Advances in the Pipeline for MASLD/MASH

In the final installment of the expert roundtable on MASLD/MASH, Drs Afdhal, Bansal, and Younossi discuss the most promising new candidate drugs in development for treatment, including some that may reverse fibrosis. 

 

Nezam Afdhal, MD, is Chief of Gastroenterology and Hepatology at Beth Israel Deaconess Medical Center and a professor of medicine at Harvard Medical School in Boston, Massachusetts. Meena Bansal, MD, is Chief of the division of Liver Diseases and Director of the MASH Center of Excellence at Mt Sinai Medical Center in New York, New York. Zobair Younossi, MD, is chairman and professor of the Liver and Obesity Research Program at INOVA Health in Fairfax, Virginia, and chairman of the Global NASH Council.

 

CLINICAL PRACTICE SUMMARY

MASH (MASLD) Pipeline Update: Lanifibranor and FGF21 Agonists Advancing to Phase 3

  • MASH/MASLD: Lanifibranor (pan-PPAR agonist); oral therapy; phase 2 completed → phase 3 pending: Lanifibranor is positioned for patients with lean MASLD/MASH, with a potential niche due to observed weight gain (primarily nonvisceral fat) alongside reduced visceral adiposity, which may affect patient acceptance.
  • MASH with advanced fibrosis: FGF21 agonists (e.g., efruxifermin, Akero); endogenous hormone analogs with extended half-life; phase 2b data: FGF21 class shows strong antifibrotic potential, including reported reversal of cirrhosis in phase 2b.

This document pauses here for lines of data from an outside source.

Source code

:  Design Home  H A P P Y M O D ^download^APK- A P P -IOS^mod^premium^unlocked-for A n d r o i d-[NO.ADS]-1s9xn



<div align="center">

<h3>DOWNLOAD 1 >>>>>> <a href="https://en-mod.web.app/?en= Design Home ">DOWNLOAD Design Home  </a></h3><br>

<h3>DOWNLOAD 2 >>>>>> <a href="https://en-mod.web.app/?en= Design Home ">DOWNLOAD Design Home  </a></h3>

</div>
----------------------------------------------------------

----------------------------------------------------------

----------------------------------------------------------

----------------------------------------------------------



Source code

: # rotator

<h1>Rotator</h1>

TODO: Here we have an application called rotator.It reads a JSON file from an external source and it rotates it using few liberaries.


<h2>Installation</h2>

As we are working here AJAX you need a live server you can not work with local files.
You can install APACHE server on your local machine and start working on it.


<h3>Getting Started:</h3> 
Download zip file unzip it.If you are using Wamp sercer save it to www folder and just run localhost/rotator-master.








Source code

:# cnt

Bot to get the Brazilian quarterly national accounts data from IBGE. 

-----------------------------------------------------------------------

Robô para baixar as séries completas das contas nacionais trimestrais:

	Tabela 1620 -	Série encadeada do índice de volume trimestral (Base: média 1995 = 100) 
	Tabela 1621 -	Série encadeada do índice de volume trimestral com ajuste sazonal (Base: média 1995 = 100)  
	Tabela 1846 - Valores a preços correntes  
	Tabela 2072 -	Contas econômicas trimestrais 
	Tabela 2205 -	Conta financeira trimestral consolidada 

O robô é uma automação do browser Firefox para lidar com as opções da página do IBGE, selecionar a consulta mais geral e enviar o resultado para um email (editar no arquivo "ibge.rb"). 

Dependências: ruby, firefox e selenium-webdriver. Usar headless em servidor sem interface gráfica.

These agents may be prioritized upfront in patients at high risk of progression to cirrhosis to reduce downstream complications such as hepatocellular carcinoma.
  • Care model (next 3–5 years): Combination and personalized therapy; chronic/lifelong treatment paradigm: Future management will likely involve induction with 2–3 agents followed by maintenance therapy, tailored to patient phenotype and disease activity.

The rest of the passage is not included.